そう語る先輩の施工管理技士Kは、どうやって残業や休日出勤が当たり前といった先入観を捨てることができたのでしょう。
「俺が派遣という働き方に着目した理由は簡単。建設業界は施工管理技士の有資格者自体が不足しているので、国として需要がある。だから、正社員として毎日業務に追われなくても仕事には困らない。しかも派遣であればサービス残業もなく、スキルさえあれば、正社員よりも高い給与も貰えるから」。
さらに先輩Kは、こう続けます。
「正社員って語感は良いけど、もっと自由に働き方を選ぶべき。とにかく、今からは色々な働き方を考えることで建設業界の悪いイメージを払拭していかなければならないと思う。その一例として俺の働き方は良い例になると思うよ」。

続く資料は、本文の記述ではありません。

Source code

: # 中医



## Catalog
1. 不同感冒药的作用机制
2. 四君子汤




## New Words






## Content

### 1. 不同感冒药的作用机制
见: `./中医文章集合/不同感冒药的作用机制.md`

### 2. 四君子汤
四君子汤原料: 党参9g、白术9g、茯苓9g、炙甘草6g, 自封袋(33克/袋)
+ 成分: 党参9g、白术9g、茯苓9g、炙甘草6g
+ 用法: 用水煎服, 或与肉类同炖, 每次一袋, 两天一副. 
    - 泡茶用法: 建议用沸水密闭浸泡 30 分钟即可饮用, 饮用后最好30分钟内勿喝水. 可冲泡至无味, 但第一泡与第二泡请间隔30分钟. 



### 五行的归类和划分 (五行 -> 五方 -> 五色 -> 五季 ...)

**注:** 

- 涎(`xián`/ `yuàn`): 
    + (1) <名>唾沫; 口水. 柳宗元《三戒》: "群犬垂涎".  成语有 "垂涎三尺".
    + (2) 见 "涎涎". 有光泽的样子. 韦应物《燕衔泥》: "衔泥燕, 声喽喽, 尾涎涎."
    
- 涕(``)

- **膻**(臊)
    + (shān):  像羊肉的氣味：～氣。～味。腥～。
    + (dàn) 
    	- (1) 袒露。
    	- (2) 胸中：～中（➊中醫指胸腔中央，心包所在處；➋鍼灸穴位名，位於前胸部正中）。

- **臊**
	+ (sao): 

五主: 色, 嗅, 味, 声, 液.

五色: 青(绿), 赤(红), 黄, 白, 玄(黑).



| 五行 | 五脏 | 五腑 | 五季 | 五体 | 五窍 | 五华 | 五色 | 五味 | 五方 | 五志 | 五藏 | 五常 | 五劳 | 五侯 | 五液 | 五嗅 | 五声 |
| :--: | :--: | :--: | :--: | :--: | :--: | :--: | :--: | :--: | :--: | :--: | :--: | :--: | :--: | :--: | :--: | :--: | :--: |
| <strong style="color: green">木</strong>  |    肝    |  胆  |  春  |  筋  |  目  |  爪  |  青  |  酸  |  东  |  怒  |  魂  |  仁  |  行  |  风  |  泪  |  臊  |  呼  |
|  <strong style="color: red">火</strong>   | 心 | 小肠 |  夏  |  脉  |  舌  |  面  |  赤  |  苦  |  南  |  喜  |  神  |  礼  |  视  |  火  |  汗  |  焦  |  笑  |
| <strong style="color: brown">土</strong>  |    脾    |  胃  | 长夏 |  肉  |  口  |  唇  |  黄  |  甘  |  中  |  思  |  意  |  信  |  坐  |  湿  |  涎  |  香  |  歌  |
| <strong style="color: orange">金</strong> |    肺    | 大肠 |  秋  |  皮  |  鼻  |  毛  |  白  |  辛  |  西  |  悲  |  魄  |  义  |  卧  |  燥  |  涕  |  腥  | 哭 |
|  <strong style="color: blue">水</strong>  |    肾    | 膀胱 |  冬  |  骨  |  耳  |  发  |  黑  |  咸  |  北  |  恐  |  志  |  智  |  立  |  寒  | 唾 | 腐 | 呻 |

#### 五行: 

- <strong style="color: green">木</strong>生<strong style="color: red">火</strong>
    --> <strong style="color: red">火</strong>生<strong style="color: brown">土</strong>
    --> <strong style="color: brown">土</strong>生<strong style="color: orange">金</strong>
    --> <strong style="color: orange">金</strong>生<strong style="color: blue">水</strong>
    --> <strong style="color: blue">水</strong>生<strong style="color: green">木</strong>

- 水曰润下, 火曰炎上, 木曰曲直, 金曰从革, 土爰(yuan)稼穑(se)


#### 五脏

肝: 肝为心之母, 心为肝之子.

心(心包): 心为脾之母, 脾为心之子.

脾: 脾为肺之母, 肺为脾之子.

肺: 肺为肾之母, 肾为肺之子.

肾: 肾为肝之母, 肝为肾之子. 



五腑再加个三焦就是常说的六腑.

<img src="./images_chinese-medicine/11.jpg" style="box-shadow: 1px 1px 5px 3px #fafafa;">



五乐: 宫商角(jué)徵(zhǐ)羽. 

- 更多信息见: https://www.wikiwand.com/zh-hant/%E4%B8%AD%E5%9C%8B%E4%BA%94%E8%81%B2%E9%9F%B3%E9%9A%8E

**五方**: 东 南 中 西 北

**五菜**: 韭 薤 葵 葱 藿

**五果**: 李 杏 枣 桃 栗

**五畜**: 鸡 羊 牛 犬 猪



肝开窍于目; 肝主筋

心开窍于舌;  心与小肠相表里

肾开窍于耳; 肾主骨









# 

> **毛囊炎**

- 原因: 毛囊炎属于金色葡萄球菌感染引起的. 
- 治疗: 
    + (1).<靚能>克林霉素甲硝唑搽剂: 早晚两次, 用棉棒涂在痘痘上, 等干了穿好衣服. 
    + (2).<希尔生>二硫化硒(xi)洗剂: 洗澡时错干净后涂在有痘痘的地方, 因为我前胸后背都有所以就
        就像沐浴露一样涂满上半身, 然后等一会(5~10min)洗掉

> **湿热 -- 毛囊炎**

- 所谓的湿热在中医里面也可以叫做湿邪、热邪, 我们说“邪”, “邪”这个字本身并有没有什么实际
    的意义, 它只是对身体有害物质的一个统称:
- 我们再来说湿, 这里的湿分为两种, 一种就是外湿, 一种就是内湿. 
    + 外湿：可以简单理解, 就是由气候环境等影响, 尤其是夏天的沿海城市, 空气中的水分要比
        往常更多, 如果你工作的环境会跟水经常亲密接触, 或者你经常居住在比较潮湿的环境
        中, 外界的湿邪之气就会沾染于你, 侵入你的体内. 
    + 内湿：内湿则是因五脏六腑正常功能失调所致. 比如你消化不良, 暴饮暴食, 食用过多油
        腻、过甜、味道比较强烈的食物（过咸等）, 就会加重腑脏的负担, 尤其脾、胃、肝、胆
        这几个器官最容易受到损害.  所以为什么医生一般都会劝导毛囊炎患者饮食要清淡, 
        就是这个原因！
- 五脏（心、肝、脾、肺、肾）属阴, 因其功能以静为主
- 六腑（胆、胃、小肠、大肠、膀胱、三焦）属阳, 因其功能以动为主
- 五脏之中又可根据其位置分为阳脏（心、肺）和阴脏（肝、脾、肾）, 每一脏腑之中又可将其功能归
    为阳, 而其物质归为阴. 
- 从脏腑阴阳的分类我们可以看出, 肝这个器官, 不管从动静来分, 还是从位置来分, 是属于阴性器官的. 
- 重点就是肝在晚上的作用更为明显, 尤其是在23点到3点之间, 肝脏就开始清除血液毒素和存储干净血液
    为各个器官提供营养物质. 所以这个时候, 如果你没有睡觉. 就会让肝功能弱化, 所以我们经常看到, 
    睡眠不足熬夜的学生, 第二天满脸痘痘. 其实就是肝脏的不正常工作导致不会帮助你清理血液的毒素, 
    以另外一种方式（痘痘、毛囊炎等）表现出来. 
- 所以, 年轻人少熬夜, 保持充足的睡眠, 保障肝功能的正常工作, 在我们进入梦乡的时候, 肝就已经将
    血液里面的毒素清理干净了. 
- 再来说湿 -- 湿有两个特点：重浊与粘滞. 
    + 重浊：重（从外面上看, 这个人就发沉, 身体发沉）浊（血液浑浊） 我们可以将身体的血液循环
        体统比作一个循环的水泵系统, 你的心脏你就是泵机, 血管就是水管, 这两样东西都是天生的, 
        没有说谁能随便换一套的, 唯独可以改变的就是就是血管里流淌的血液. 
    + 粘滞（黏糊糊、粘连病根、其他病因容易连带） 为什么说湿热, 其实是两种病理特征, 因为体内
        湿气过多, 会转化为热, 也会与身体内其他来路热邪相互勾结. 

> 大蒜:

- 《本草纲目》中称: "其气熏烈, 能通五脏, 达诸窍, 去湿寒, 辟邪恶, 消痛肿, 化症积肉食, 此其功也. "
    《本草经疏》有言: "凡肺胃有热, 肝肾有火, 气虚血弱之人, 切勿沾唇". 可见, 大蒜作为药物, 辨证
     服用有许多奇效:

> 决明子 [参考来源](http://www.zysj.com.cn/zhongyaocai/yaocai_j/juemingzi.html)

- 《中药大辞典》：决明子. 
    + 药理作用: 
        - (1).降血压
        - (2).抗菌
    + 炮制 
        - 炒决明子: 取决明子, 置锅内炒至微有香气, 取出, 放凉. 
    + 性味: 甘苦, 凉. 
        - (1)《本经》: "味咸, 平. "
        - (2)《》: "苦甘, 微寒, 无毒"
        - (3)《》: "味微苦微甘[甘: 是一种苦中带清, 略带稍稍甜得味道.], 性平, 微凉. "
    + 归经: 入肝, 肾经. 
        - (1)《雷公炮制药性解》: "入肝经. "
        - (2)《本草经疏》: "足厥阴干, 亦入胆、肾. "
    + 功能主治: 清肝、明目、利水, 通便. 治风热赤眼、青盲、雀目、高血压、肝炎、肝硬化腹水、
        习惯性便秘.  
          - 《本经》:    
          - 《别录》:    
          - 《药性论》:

私も先入観を捨てて、努力すれば、K先輩のように自分の思い描いた理想の働き方は必ず実現できるのかもしれません。
今回、K先輩にお話を伺うことで、自分の働き方を見直す良いキッカケになりました。日々、何気なしに業務に追われるのではなく、自分がどういった働き方をしたいのか、自分の理想をあきらめずに努力することが大切であるという事ですね。